**Stored data:**
* * * * * * *

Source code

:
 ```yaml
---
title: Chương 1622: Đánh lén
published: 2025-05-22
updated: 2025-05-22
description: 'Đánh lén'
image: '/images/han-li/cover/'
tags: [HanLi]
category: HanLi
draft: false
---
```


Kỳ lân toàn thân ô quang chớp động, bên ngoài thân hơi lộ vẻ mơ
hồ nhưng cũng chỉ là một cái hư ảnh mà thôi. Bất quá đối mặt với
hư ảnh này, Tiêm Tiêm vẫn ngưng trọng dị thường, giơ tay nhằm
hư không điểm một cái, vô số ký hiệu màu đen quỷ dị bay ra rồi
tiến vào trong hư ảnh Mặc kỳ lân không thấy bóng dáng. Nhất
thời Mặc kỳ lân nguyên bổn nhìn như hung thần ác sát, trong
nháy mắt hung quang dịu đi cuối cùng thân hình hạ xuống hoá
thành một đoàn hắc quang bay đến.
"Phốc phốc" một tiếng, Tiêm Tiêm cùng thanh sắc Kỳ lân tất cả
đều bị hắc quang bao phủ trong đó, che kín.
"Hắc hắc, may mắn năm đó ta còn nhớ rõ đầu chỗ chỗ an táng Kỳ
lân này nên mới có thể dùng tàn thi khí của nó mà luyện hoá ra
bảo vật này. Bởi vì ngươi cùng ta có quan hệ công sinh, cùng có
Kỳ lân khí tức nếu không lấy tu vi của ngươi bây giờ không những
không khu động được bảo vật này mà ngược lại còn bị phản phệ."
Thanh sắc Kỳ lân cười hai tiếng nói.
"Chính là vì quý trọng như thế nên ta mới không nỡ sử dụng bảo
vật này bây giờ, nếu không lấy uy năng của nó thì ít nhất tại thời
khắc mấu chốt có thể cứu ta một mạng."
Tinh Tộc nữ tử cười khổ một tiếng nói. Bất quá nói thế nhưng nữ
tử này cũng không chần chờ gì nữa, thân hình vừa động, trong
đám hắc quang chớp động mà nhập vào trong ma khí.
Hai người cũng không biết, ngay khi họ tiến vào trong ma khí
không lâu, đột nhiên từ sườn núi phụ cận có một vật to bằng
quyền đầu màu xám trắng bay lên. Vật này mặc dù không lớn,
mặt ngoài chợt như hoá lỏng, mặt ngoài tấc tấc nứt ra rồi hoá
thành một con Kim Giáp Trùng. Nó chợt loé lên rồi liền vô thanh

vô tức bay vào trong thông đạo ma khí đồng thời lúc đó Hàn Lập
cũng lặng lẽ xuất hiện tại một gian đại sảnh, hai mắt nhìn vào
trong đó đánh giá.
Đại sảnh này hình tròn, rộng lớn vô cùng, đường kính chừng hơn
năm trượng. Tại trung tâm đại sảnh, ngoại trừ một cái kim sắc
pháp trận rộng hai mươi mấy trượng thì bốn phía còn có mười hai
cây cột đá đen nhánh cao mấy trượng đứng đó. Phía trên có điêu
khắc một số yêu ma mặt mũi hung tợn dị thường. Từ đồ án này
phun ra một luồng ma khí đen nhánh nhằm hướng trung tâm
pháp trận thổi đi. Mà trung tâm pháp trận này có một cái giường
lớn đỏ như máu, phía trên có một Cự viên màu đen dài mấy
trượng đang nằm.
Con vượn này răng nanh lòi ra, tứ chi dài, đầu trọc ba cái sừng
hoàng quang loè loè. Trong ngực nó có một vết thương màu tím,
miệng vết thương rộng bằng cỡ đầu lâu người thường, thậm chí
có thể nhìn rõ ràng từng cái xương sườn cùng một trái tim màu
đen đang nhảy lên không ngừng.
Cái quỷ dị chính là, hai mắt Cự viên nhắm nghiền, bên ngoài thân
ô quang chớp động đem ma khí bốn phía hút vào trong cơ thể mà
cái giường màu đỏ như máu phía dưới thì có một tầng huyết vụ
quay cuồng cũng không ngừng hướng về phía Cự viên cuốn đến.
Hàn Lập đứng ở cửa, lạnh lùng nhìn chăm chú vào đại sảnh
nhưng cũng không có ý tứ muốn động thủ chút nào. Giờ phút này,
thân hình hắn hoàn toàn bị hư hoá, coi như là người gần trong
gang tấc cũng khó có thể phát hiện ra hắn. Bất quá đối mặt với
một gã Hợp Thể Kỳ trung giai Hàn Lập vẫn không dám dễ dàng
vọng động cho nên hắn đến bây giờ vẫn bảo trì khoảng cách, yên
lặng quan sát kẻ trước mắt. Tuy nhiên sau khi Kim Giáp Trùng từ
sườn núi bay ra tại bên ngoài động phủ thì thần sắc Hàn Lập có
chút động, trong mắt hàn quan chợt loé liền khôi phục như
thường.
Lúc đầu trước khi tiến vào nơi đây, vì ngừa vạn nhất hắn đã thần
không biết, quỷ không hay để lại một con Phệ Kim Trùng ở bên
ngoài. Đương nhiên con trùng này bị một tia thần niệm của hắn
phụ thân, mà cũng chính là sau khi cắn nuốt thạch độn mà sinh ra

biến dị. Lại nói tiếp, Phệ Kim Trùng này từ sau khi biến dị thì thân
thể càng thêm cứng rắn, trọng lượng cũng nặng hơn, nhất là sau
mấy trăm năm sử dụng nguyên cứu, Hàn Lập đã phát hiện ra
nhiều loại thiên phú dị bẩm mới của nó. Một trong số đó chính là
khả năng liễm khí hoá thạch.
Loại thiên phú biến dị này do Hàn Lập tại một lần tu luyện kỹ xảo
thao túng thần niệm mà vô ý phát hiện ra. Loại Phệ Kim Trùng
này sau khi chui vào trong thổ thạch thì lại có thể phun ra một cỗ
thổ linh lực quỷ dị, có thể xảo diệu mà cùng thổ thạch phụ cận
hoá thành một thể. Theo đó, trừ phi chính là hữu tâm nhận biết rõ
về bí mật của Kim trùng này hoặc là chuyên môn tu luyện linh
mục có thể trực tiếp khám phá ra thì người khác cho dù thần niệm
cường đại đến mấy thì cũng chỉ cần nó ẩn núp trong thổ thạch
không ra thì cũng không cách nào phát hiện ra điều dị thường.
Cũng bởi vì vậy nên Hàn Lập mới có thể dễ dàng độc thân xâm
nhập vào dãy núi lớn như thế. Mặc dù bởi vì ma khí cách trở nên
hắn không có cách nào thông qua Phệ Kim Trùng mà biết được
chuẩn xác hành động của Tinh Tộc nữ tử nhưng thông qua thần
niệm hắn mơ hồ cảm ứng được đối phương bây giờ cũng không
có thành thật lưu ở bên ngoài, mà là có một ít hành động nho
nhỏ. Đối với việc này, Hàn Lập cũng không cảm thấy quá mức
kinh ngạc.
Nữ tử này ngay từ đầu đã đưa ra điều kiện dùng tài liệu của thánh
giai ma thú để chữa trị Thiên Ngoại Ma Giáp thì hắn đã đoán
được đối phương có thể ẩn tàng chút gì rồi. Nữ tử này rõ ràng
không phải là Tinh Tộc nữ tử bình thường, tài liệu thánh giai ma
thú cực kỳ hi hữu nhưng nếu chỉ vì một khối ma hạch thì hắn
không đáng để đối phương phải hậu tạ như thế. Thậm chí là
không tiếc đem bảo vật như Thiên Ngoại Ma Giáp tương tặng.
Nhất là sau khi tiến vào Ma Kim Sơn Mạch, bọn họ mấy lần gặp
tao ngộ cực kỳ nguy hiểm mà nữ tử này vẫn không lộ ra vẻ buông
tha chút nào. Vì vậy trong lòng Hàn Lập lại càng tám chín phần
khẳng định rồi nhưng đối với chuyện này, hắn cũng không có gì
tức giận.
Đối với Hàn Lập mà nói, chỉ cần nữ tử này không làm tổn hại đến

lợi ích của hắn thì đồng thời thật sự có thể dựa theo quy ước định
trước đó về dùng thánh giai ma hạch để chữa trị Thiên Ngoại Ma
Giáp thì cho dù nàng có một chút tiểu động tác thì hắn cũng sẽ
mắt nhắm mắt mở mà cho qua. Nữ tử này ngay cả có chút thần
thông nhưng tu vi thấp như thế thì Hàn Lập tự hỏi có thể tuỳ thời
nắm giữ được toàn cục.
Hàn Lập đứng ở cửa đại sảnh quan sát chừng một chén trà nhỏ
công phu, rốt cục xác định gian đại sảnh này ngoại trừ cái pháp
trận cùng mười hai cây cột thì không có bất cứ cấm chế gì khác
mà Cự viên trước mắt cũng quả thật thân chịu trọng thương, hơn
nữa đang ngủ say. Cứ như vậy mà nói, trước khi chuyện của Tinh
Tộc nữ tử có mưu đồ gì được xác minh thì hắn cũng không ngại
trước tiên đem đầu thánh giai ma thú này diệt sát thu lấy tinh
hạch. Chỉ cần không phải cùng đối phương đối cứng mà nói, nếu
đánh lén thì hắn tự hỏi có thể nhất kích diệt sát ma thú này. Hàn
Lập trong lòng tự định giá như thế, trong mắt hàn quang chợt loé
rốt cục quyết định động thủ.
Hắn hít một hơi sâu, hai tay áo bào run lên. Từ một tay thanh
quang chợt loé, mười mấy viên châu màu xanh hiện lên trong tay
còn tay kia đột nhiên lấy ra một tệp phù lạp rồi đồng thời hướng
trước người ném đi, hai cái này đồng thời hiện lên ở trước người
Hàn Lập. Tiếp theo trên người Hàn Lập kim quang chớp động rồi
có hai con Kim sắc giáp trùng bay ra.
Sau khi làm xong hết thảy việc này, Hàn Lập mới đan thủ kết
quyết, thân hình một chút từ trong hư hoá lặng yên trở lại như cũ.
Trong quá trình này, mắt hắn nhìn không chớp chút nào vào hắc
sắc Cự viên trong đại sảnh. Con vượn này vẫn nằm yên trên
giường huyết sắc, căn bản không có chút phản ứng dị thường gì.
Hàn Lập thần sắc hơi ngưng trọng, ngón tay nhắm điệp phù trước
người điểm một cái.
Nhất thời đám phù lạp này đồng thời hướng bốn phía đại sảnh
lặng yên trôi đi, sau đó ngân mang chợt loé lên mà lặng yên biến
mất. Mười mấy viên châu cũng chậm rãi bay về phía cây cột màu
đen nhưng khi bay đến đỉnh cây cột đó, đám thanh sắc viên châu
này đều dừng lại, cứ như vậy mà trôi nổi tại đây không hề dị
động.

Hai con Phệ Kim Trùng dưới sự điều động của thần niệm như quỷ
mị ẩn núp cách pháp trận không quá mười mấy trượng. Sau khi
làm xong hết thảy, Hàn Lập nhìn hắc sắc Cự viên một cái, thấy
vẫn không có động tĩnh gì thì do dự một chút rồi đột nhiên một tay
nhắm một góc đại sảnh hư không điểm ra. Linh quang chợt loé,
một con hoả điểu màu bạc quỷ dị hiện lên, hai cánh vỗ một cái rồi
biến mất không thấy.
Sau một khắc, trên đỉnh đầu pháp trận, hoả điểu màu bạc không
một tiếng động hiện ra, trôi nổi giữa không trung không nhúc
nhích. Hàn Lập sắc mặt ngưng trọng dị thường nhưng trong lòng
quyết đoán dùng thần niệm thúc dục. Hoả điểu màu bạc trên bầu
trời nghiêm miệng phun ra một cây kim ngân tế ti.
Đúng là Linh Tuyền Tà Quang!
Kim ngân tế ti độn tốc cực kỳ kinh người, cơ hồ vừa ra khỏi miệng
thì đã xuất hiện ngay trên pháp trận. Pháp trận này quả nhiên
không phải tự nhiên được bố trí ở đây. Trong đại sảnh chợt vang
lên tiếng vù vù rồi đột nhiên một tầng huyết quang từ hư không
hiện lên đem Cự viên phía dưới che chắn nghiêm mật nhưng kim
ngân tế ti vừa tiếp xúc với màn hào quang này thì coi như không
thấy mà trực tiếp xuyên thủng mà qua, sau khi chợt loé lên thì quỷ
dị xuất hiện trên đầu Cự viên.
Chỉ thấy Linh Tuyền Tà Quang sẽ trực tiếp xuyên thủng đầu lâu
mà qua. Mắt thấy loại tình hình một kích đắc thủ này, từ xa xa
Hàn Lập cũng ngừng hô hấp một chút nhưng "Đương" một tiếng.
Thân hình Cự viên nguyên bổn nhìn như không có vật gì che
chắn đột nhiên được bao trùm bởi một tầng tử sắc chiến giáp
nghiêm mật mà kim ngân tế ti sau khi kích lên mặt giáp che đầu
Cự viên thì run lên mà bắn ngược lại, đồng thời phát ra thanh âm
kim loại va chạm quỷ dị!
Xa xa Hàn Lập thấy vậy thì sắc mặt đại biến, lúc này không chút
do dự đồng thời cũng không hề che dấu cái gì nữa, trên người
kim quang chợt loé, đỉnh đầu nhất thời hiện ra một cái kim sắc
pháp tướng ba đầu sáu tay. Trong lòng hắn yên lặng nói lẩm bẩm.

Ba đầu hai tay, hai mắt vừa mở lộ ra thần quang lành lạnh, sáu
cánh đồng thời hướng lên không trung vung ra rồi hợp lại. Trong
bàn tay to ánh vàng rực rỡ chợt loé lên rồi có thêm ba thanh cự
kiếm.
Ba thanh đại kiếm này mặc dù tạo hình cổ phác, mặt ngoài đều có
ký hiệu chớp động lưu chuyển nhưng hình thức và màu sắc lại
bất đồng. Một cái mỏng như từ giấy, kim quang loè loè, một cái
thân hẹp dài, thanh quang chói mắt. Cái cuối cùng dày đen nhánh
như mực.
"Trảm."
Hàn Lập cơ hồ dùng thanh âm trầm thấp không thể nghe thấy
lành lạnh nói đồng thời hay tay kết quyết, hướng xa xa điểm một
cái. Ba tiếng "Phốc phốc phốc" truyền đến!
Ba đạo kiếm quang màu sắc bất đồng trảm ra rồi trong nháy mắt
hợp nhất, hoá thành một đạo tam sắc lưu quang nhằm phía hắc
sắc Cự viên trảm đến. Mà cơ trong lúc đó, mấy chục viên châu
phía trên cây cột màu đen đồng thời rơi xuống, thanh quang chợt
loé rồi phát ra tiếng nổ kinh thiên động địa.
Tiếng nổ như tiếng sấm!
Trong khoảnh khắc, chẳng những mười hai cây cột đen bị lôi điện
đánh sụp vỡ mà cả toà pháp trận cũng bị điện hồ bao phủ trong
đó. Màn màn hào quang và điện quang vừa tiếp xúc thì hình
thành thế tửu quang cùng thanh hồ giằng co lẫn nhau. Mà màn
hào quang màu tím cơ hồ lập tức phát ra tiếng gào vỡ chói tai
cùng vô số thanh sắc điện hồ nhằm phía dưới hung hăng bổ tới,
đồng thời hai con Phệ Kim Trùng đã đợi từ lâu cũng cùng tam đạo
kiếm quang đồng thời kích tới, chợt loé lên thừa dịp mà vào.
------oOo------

* * * * * * *

**The problem:** All that belongs in the answer is the run of lines above from the line containing "một gã Hợp Thể" through the line containing "phụ thân, mà", exactly as written.

**Result of the exercise:**
một gã Hợp Thể Kỳ trung giai Hàn Lập vẫn không dám dễ dàng
vọng động cho nên hắn đến bây giờ vẫn bảo trì khoảng cách, yên
lặng quan sát kẻ trước mắt. Tuy nhiên sau khi Kim Giáp Trùng từ
sườn núi bay ra tại bên ngoài động phủ thì thần sắc Hàn Lập có
chút động, trong mắt hàn quan chợt loé liền khôi phục như
thường.
Lúc đầu trước khi tiến vào nơi đây, vì ngừa vạn nhất hắn đã thần
không biết, quỷ không hay để lại một con Phệ Kim Trùng ở bên
ngoài. Đương nhiên con trùng này bị một tia thần niệm của hắn
phụ thân, mà cũng chính là sau khi cắn nuốt thạch độn mà sinh ra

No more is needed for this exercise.